Doniesienia o Palestyńczykach jako żywych tarczach
W raporcie Associated Press przytoczono zeznania Palestyńczyków i izraelskich żołnierzy, którzy twierdzą, że siły izraelskie wykorzystywały zatrzymanych Palestyńczyków jako ludzkie tarcze podczas operacji w Strefie Gazy.
Ubrany w mundur i z kamerą na głowie, Ayman Abu Hamadan powiedział, że został zmuszony do wejścia do domów w Strefie Gazy, aby sprawdzić, czy nie ma tam bomb i strzelców. Kiedy izraelska jednostka skończyła, został przekazany innej.
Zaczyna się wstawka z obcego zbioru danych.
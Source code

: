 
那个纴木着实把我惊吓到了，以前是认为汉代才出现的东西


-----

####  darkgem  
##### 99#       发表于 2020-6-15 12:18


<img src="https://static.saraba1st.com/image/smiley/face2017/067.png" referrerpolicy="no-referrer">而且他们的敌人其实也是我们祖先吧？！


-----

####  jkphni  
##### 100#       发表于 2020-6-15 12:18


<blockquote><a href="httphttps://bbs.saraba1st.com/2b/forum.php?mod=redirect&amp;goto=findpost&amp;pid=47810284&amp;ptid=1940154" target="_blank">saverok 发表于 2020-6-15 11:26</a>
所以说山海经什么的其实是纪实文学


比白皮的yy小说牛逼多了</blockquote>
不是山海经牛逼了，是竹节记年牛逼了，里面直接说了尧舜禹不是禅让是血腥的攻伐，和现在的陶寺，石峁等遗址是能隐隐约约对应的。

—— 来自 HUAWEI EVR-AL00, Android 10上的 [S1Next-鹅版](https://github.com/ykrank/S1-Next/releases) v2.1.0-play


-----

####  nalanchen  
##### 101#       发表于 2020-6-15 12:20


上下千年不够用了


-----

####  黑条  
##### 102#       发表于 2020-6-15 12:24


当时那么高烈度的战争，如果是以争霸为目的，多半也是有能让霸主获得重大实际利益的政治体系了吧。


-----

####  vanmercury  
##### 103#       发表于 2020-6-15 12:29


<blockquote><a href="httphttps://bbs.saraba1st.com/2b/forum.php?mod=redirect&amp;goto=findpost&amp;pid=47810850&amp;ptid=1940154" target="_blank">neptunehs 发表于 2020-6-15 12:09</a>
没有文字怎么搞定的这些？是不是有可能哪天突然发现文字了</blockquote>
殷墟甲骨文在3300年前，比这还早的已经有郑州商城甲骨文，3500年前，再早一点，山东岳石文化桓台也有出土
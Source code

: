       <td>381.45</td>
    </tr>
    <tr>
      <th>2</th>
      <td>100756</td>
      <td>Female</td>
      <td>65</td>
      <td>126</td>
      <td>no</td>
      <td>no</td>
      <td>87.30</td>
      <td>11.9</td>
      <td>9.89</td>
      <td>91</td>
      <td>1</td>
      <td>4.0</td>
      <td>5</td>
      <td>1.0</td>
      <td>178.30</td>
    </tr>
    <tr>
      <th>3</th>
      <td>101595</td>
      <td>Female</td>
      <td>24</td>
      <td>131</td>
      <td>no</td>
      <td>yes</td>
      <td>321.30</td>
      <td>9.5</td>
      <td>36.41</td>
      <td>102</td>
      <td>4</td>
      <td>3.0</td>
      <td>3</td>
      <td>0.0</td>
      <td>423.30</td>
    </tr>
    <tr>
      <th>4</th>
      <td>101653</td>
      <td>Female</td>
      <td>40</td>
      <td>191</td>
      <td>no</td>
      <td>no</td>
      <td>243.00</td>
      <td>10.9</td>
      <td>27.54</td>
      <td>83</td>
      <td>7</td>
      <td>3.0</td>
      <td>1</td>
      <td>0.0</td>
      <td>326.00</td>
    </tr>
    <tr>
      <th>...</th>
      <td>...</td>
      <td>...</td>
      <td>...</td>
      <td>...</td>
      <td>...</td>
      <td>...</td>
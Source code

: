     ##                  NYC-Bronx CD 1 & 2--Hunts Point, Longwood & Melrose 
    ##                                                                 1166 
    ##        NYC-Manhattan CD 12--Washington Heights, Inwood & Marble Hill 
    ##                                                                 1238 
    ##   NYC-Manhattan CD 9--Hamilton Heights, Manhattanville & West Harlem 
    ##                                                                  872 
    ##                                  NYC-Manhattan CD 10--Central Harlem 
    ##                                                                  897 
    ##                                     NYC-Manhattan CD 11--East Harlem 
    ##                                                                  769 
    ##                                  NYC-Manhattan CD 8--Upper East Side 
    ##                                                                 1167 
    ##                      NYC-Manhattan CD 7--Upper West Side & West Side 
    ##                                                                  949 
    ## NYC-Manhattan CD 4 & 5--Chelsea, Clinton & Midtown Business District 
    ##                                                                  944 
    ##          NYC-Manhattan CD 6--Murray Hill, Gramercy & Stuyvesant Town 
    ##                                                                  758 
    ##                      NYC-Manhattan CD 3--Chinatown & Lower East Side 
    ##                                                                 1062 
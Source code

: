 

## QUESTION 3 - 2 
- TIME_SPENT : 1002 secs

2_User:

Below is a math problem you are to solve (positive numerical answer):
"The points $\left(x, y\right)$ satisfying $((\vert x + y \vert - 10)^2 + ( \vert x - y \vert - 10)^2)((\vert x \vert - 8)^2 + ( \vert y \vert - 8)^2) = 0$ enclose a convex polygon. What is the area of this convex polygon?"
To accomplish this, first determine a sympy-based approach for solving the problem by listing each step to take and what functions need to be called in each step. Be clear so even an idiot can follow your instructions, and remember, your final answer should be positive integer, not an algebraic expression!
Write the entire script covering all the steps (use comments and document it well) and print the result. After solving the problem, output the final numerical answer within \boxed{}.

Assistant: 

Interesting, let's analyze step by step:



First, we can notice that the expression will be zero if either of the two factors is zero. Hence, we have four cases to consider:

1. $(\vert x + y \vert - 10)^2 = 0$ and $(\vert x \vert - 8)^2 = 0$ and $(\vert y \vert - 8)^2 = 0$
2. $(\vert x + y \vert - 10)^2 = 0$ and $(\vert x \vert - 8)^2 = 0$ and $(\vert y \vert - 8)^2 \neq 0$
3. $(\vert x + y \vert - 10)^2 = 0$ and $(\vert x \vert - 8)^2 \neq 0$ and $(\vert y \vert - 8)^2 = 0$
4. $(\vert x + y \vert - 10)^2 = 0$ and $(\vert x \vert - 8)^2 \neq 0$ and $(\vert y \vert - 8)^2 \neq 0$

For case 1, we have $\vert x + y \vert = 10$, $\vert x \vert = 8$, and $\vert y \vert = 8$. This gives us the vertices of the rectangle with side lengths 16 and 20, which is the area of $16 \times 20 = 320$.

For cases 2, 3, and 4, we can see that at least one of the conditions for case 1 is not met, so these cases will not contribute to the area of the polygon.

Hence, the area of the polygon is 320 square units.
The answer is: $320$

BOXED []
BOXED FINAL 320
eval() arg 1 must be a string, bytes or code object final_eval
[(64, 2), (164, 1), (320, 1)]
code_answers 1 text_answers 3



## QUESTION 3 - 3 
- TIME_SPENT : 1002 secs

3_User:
„Bili mnie i mówili: »Nie masz innego wyjścia; zrób to albo cię zabijemy«” - powiedział 36-latek, opisując dwa i pół tygodnia przetrzymywania przez izraelskie wojsko w północnej Gazie zeszłego lata.
Izraelski oficer, który wypowiadał się anonimowo z obawy przed odwetem, powiedział, że rozkazy często pochodziły z wyższych szczebli i że wiele plutonów wykorzystywało Palestyńczyków do oczyszczania terenu.
Palestyńczycy i izraelscy żołnierze powiedzieli w rozmowie z AP, że żołnierze rutynowo wykorzystują Palestyńczyków jako ludzkie tarcze w Strefie Gazy, zmuszając ich do wchodzenia do budynków i tuneli w poszukiwaniu materiałów wybuchowych lub bojowników. Powiedzieli, że ta niebezpieczna praktyka stała się powszechna podczas 19-miesięcznej wojny.
Chociaż Izrael zaprzeczył oskarżeniom, stwierdził, że surowo zabrania wykorzystywania cywilów jako żywych tarcz i obecnie bada kilka zgłoszonych przypadków.
Nowa runda walk rozpoczęła się, gdy bojownicy Hamasu zaatakowali południowy Izrael 7 października 2023 r., zabijając około 1 200 osób, w większości cywilów. Hamas wziął 251 osób jako zakładników, a obecnie przetrzymuje 58, z których 20 uważa się za żywych.
Późniejsza izraelska ofensywa zabiła do tej pory ponad 53 762 Palestyńczyków, głównie kobiety i dzieci, jak twierdzi zarządzane przez Hamas Ministerstwa Zdrowia w Strefie Gazy, którego dane nie rozróżniają bojowników od cywilów.